Oggi è davvero difficile immaginare di avere altri modi per recuperare risorse economiche così importanti.
La commissione del Senato, di cui lei è vicepresidente, è molto attiva, e in generale sembra che la politica si sia accorta delle necessità di un Ssn in affanno e che tenti di intervenire. Ma la saluto con una domanda ‘cattivella’: cosa potrebbe fare la politica (che ad oggi non fa)?
Io penso che la domanda delle domande sia proprio questa. Se la politica arriva in ritardo, e non ne faccio certamente una questione di partito perché purtroppo i tagli ci sono stati in tutti i governi, e se siamo arrivati ad un punto di non ritorno, questa è una sconfitta di tutti.
Questo è il momento di investire, di dare priorità alla sanità e ad una chiara programmazione per i prossimi anni oppure le diseguaglianze tra i cittadini non potranno che aumentare. È impensabile mantenere un Paese nel quale la prevenzione, ad esempio, sia una questione da ‘ricchi’. Quindi la riflessione di fondo è proprio questa: dovremmo lavorare per correggere la rotta.
E qui entra in ballo il concetto (stabilito, ma non sempre pienamente realizzato) di diritto garantito per tutti (non solo per chi può provvedere da solo a sé stesso).
Esattamente. Se è un diritto universale, riconosciuto peraltro dall’articolo trentadue della Costituzione, deve essere per tutti. Ma questo oggi non è così scontato. Ci sono ancora troppe differenze e troppi modelli regionali diversi tra di loro che, peraltro spesso non comunicano nemmeno tra di loro.

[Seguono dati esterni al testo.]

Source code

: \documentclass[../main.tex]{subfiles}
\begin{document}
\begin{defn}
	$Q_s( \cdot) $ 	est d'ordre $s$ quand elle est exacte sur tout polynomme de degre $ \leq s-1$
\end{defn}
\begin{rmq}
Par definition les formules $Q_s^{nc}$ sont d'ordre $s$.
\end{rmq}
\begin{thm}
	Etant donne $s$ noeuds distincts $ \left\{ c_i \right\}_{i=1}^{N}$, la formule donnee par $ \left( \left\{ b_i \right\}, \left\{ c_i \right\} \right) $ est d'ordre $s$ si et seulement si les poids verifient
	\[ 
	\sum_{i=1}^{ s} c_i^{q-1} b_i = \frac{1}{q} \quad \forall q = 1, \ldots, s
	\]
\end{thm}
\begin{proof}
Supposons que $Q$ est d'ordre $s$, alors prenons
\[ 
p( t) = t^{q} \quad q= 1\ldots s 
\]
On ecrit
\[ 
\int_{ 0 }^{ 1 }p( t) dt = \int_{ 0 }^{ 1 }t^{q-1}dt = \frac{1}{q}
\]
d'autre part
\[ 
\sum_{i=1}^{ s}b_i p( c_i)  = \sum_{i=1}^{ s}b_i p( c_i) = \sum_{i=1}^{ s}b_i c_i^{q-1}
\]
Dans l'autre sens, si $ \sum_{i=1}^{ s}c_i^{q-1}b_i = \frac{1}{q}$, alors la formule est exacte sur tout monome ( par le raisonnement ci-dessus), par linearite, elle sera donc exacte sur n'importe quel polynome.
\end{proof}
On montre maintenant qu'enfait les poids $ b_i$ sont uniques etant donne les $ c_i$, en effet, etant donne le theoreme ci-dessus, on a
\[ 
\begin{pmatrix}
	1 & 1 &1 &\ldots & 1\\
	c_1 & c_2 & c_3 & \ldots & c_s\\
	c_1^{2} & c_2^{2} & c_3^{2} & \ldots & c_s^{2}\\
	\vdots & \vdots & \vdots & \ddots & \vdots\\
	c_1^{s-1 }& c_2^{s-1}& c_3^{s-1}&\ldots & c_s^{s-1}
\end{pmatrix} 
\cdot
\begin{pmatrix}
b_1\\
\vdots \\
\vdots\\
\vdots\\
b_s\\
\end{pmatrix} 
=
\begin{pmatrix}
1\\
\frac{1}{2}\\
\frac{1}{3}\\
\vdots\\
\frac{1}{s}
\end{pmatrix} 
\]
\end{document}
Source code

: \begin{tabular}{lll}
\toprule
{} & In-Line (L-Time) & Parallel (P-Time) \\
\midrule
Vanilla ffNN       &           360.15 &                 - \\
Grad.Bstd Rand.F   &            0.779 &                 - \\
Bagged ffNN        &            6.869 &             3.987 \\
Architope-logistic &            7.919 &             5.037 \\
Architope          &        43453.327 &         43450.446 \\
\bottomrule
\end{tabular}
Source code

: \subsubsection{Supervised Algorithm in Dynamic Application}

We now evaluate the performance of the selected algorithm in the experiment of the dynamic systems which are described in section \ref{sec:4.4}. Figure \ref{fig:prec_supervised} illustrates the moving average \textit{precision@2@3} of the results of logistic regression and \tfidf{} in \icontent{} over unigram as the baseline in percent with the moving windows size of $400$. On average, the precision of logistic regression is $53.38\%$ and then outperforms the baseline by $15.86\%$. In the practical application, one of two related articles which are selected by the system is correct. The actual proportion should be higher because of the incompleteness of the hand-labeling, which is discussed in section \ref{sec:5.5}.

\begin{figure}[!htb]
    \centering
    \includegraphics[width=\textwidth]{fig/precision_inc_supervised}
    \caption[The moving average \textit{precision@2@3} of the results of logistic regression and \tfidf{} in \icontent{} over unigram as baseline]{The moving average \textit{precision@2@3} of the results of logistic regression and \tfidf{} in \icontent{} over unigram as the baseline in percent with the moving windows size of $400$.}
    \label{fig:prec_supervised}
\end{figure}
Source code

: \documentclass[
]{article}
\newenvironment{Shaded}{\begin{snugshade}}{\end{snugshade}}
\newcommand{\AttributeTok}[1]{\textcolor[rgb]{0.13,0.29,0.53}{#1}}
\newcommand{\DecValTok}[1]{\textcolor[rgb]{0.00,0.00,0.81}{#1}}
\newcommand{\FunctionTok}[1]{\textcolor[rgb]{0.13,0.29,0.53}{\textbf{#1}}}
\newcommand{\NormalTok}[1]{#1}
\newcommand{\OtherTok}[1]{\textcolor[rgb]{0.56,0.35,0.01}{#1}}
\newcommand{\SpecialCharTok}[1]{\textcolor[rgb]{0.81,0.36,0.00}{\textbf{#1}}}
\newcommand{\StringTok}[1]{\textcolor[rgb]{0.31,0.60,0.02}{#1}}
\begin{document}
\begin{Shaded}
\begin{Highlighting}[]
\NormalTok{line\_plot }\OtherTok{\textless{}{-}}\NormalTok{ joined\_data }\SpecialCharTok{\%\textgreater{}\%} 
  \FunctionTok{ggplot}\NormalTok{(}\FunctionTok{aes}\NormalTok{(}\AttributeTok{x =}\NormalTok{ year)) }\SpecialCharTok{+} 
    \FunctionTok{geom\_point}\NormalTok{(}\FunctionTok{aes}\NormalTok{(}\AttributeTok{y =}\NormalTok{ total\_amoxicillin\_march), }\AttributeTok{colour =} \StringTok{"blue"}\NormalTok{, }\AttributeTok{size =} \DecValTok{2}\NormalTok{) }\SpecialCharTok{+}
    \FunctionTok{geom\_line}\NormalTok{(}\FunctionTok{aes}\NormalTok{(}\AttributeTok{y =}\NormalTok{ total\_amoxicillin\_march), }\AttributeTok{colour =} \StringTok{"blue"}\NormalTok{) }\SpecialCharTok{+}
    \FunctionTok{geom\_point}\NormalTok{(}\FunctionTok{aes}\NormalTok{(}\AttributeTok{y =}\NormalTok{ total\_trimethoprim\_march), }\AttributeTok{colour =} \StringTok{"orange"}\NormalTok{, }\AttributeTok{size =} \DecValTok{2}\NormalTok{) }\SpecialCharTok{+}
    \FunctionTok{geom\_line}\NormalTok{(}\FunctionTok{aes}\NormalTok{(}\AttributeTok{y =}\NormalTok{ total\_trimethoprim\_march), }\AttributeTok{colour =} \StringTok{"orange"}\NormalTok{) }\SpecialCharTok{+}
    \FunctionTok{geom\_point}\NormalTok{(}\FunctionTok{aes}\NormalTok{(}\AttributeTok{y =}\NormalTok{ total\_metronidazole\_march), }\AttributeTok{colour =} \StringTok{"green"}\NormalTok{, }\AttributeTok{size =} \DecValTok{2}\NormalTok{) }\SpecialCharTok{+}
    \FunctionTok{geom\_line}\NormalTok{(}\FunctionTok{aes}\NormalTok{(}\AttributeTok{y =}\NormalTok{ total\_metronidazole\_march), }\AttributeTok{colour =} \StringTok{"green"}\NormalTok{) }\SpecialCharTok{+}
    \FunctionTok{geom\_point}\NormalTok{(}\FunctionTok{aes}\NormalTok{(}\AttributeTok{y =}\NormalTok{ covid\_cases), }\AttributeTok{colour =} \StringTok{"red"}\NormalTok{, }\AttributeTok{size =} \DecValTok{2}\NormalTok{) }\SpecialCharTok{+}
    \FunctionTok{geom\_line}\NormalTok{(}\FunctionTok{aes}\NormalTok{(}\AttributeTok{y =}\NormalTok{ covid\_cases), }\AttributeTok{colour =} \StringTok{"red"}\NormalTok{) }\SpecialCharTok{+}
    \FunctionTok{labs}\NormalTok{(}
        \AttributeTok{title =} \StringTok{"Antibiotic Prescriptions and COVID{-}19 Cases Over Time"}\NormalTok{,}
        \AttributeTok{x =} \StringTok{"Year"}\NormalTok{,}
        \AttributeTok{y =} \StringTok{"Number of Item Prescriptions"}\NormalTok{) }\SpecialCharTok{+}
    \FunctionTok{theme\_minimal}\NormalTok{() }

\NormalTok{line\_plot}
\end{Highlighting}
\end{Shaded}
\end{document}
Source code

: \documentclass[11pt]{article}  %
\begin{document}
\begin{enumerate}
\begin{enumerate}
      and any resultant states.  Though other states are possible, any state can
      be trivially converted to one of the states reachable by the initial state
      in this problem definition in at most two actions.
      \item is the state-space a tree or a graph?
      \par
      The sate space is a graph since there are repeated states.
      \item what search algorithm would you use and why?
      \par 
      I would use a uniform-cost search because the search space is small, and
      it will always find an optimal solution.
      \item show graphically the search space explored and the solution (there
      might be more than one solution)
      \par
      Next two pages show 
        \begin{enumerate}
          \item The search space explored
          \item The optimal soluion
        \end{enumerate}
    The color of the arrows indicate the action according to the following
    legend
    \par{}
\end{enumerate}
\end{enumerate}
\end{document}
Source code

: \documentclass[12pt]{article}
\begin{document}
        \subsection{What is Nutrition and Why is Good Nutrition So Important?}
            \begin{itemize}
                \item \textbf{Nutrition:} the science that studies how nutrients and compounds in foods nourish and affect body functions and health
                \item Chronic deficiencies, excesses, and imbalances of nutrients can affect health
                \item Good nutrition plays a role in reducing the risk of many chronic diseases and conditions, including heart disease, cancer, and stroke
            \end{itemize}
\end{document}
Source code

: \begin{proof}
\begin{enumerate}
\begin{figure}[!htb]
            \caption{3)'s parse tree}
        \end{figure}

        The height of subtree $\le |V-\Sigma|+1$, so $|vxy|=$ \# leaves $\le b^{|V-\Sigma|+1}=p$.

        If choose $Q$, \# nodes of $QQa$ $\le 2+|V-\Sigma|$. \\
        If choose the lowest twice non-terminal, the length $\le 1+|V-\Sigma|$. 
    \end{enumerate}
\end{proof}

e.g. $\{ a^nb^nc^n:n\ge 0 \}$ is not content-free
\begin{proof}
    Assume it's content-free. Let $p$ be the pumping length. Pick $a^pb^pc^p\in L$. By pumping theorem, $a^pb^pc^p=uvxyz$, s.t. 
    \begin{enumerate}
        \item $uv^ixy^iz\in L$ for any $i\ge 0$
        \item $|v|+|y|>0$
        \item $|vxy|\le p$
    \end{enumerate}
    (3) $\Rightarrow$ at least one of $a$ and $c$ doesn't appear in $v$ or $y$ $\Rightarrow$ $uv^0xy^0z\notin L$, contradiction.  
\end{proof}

Bisogna cambiare passo e creare un’alleanza, o come piace dire a me, fare un vero lavoro di squadra attraverso una rete di competenze che metta assieme ministeri diversi, professionisti, regioni, enti locali fino a coinvolgere la figura dei sindaci che molto potrebbero fare ad esempio per gli spazi pubblici adatti a favorire l’attività fisica nelle nostre città. Tutti assieme possiamo, e dobbiamo, cambiare direzione.